Saved entries

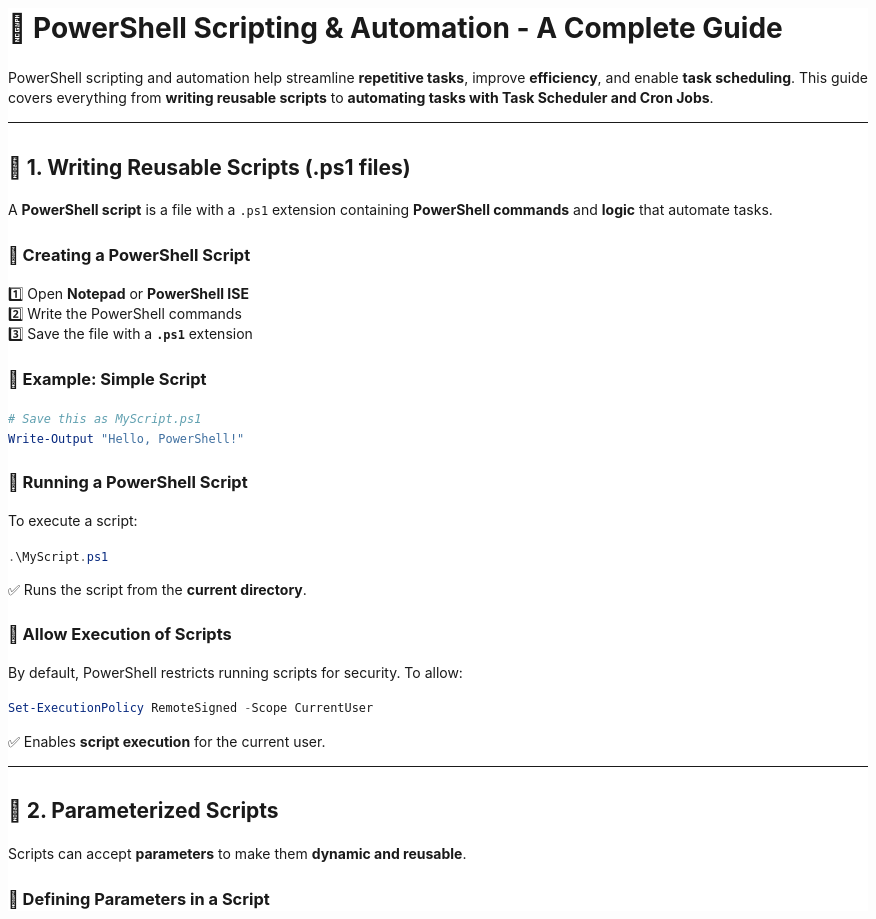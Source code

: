 # **🚀 PowerShell Scripting & Automation - A Complete Guide**

PowerShell scripting and automation help streamline **repetitive tasks**, improve **efficiency**, and enable **task scheduling**. This guide covers everything from **writing reusable scripts** to **automating tasks with Task Scheduler and Cron Jobs**.

---

## **📌 1. Writing Reusable Scripts (.ps1 files)**

A **PowerShell script** is a file with a `.ps1` extension containing **PowerShell commands** and **logic** that automate tasks.

### **🔹 Creating a PowerShell Script**

1️⃣ Open **Notepad** or **PowerShell ISE**  
2️⃣ Write the PowerShell commands  
3️⃣ Save the file with a **`.ps1`** extension

### **🔹 Example: Simple Script**

```powershell
# Save this as MyScript.ps1
Write-Output "Hello, PowerShell!"
```

### **🔹 Running a PowerShell Script**

To execute a script:

```powershell
.\MyScript.ps1
```

✅ Runs the script from the **current directory**.

### **🔹 Allow Execution of Scripts**

By default, PowerShell restricts running scripts for security. To allow:

```powershell
Set-ExecutionPolicy RemoteSigned -Scope CurrentUser
```

✅ Enables **script execution** for the current user.

---

## **📌 2. Parameterized Scripts**

Scripts can accept **parameters** to make them **dynamic and reusable**.

### **🔹 Defining Parameters in a Script**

▶ Your assignment:
Each line, starting with the one containing "By default, PowerShell" and ending with the last line of the records above, should be reproduced exactly.

▶ Exercise response:
By default, PowerShell restricts running scripts for security. To allow:

```powershell
Set-ExecutionPolicy RemoteSigned -Scope CurrentUser
```

✅ Enables **script execution** for the current user.

---

## **📌 2. Parameterized Scripts**

Scripts can accept **parameters** to make them **dynamic and reusable**.

### **🔹 Defining Parameters in a Script**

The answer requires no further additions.